▶ [Task]: State the number of lines in the following material that contain the string "github", and nothing else.

▶ [Exercise materials]:
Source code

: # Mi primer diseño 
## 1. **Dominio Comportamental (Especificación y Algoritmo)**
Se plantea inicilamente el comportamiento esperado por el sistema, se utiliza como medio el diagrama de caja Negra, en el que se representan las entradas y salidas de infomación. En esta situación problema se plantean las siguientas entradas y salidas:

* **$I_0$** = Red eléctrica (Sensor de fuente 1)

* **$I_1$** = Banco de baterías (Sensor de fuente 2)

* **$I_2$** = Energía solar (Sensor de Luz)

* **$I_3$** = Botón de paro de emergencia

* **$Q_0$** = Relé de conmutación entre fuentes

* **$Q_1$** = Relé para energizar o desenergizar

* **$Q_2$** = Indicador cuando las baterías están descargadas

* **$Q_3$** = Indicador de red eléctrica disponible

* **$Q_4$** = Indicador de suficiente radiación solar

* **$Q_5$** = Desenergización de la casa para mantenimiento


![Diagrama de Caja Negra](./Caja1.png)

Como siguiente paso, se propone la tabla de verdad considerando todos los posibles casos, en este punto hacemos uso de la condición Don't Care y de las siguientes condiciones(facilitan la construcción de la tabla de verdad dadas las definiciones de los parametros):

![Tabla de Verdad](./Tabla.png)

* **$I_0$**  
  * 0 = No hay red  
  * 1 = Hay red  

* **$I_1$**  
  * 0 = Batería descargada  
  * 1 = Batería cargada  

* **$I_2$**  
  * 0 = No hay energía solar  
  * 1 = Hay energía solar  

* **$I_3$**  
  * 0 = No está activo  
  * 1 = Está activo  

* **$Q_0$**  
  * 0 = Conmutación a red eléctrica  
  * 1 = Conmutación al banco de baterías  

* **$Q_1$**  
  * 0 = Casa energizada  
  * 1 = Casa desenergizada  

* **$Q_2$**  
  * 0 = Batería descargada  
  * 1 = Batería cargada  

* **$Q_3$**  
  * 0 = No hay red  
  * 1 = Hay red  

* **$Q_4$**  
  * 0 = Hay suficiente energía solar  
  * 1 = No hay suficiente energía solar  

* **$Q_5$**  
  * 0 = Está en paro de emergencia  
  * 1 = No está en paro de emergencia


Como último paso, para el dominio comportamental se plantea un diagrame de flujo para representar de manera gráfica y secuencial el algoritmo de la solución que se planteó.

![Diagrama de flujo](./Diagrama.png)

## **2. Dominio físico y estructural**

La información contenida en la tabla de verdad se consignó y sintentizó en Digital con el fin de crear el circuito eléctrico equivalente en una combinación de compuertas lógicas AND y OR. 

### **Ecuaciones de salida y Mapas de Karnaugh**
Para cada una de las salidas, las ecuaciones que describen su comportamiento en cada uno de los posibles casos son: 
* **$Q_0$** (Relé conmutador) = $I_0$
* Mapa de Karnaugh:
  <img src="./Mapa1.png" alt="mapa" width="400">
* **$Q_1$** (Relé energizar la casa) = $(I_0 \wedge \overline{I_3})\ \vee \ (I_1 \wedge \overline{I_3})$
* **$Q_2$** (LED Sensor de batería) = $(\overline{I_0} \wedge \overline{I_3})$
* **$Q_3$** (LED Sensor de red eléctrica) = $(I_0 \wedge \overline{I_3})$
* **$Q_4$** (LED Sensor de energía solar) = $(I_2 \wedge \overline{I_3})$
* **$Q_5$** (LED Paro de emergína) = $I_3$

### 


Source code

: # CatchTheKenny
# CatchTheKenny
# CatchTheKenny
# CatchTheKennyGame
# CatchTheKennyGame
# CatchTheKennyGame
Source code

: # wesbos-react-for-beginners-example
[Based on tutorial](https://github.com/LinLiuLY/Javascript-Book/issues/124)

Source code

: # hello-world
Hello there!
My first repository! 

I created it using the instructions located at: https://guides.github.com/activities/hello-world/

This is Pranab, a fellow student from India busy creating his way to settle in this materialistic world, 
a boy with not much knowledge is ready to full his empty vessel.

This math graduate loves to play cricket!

▶ [Task output]: 2